There’s only room for one or two pieces of wood at a time, though. Don’t lose track of the detachable handle that lets you open the back door, because you’ll be opening it several times during a cooking session. Also, there is no secondary burn here — after one use, the smoke emerging from the oven’s mouth blackened the top of the oven. It wipes off, but just a warning.

Too Hot to Handle

Photograph: Solo Stove

The Pi is remarkably compact, especially when placed next to an enormous oven like the Gozney Roccbox. But as I cooked with it over the course of two weeks, other advantages quickly showed themselves.

First, the cooking space is 15 inches in diameter. It’s big enough to fit our 12-inch Lodge cast-iron pan, but — and this is crazy — my pan’s handle sticks out. The body of the pan heats up to 600 degrees, hot enough to roast asparagus within a couple of minutes, but the handle stays relatively cool. As someone who has burned themselves through heat-resistant gloves, this is a revelation.

Second, the top is flat. This is not a feature that it would have occurred to me to request in a pizza oven, but it is a remarkably convenient and sturdy place to quickly put a burning hot pan while you quickly tong out the asparagus, put them in a serving bowl, and replace them with potatoes. This is obviously something that has occurred to Solo Stove as well, since it recently came out with a lid ($ 75) for its firepits.

I was also a little bit worried that there’s a noticeable split in the middle of the pizza stone — that it would be difficult to clean, or that the dough would sag or burn in the middle. It turns out that when the oven is 700 degrees (and you’ve let the stone preheat for at least an hour), pizza cooks quickly enough that it’s not a cause for concern.

Like most things involving recreation, your choice of your backyard cooking implement comes down to price and personal preferences. That’s the only quibble I have with the Pi — the option I tried is the one with swappable wood and gas attachments, which costs a cool $ 645 at its current presale price. That makes it a hard sell when compared to the Ooni Karu 12 ($ 399)which is also a pretty great, attractive, and easy-to-use oven.
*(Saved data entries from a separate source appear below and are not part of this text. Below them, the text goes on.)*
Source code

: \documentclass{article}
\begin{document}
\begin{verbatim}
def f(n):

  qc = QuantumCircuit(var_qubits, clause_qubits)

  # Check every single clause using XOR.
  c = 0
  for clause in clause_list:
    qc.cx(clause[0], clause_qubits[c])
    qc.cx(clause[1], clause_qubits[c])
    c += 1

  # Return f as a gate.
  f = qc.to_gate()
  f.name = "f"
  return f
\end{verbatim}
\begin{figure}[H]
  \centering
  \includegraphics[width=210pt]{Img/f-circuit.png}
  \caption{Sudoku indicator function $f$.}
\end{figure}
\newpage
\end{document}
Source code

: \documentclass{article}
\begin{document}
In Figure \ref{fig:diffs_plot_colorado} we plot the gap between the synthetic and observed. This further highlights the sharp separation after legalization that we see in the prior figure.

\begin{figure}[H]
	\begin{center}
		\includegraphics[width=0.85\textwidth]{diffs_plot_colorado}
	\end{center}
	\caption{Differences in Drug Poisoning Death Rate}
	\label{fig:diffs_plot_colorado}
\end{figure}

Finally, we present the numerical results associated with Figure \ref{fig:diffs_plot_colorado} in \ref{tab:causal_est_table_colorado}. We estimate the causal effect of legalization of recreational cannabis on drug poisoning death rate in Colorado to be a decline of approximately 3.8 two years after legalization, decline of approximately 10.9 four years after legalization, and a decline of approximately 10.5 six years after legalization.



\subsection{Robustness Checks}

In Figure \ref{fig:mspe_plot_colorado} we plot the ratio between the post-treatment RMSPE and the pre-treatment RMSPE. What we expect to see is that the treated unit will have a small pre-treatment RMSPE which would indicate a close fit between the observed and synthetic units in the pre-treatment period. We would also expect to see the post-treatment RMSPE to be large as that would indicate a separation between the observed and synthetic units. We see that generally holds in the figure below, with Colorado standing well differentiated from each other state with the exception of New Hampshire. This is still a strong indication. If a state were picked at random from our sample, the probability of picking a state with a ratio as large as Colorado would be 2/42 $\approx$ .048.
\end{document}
However, if you enjoy cooking with wood — and you like your dinner to be fast, hot, and on the table in half an hour — it’s hard to imagine a better, no-brainer summer buy than the wood-fired version. I work full-time and have two school-aged kids, and with a small, high-heat pizza oven, I can still have dinner cooked outside and on the table in a matter of mere minutes. I might even sip a chilled beverage while I’m at it.